Voici encore un très beau roman de Jean-Philippe Blondel. Le scénario tient en 2 lignes (ou presque me connaissant !) : Aurélien, nouveau dans son lycée, n'aspire qu'à une chose, passer inaperçu, se fondre dans la masse, ou mieux : se faire oublier. On devine qu'un drame, quatre ans auparavant l'a anéanti. Mais voilà que Thibaud (avec un d) va le forcer à sortir de sa coquille, à se refaire des amis et à reprendre goût à la vie, puis, grâce au slam, l'aider à mettre des mots sur son histoire et à dépasser la catastrophe, à vaincre son sentiment de culpabilité aussi. (Oui, un peu plus que 2 lignes donc !).

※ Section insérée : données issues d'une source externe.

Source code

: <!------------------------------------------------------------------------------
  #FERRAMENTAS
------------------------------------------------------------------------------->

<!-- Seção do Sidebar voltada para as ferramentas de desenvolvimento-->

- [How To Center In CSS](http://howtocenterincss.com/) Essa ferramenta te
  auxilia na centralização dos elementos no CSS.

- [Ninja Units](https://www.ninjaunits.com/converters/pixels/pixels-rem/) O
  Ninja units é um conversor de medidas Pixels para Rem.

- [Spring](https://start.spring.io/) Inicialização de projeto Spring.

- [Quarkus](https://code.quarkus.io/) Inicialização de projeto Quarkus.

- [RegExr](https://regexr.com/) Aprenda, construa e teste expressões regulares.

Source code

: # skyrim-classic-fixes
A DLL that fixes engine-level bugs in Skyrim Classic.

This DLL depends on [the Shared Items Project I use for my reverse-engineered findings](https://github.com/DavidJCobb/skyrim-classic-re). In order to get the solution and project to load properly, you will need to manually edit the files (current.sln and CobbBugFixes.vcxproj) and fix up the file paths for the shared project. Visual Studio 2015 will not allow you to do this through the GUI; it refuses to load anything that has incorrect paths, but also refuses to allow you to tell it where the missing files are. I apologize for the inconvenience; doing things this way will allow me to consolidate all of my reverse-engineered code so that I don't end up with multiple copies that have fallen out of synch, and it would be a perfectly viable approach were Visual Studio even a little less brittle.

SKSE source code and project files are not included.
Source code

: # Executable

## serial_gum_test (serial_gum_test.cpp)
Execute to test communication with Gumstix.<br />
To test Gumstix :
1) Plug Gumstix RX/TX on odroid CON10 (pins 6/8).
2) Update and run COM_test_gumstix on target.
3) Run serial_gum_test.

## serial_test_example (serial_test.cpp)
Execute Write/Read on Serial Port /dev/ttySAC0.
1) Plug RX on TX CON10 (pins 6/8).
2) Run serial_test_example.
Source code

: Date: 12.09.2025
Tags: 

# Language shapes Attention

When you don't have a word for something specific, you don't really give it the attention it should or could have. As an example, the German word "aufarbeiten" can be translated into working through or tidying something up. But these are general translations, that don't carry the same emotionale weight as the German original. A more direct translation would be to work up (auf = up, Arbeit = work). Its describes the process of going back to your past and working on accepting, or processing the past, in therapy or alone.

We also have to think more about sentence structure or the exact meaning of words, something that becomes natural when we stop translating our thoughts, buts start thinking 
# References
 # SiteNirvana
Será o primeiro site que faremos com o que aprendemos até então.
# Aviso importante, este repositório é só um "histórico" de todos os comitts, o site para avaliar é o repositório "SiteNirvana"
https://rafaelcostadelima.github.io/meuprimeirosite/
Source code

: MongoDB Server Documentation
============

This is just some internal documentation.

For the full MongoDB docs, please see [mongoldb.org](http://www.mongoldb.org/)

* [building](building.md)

C'est avec beaucoup de talent, comme toujours, que Jean-Philippe Blondel nous livre cette histoire, celle d'une renaissance. Le récit, à la 1ère personne, est très subtile : le lecteur entrevoit peu à peu le drame grâce à des phrases à double sens, mais dont les mots ont toujours trait au froid, à la glace : "Je suis né dans une famille comme n'importe quelle autre, j'y ai grandi et puis un jour, tout a basculé. Il paraît que ça arrive à tout le monde - on croit être sur de la terre ferme, mais en fait, c'est un lac gelé et la glace craque", "Maintenant que je secoue la poudreuse sur mes vêtements..." et tant d'autres phrases, jusqu'au texte slamé qui retranscrit les événements funestes. On retrouve aussi ici, comme dans d'autres romans de Jean-Philippe Blondel, le regard cynique de l'adolescent sur ses parents, même si à l'occasion, ce regard est plus tendre, l'ensemble est teinté d'une touche d'humour propre à l'auteur ; le père est assez inconsistant, autre persistance "blondellienne" si l'on peut dire ! Mais enfin, c'est un texte très beau, très émouvant, Jean-Philippe Blondel est généreux envers ses personnages et particulièrement avec Aurélien, (en même temps, il ne le ménage pas non plus), ici encore, il dit toute sa confiance envers les jeunes pour transcender les drames (et il sait de quoi il parle !), jamais il ne tombe dans l'emphase, le théâtral au contraire, tout se passe en douceur. Et c'est parce qu'elle est si douce et qu'elle se fait à son corps défendant que cette reconstruction nous touche autant. A mettre entre toutes les mains !
(Fabienne)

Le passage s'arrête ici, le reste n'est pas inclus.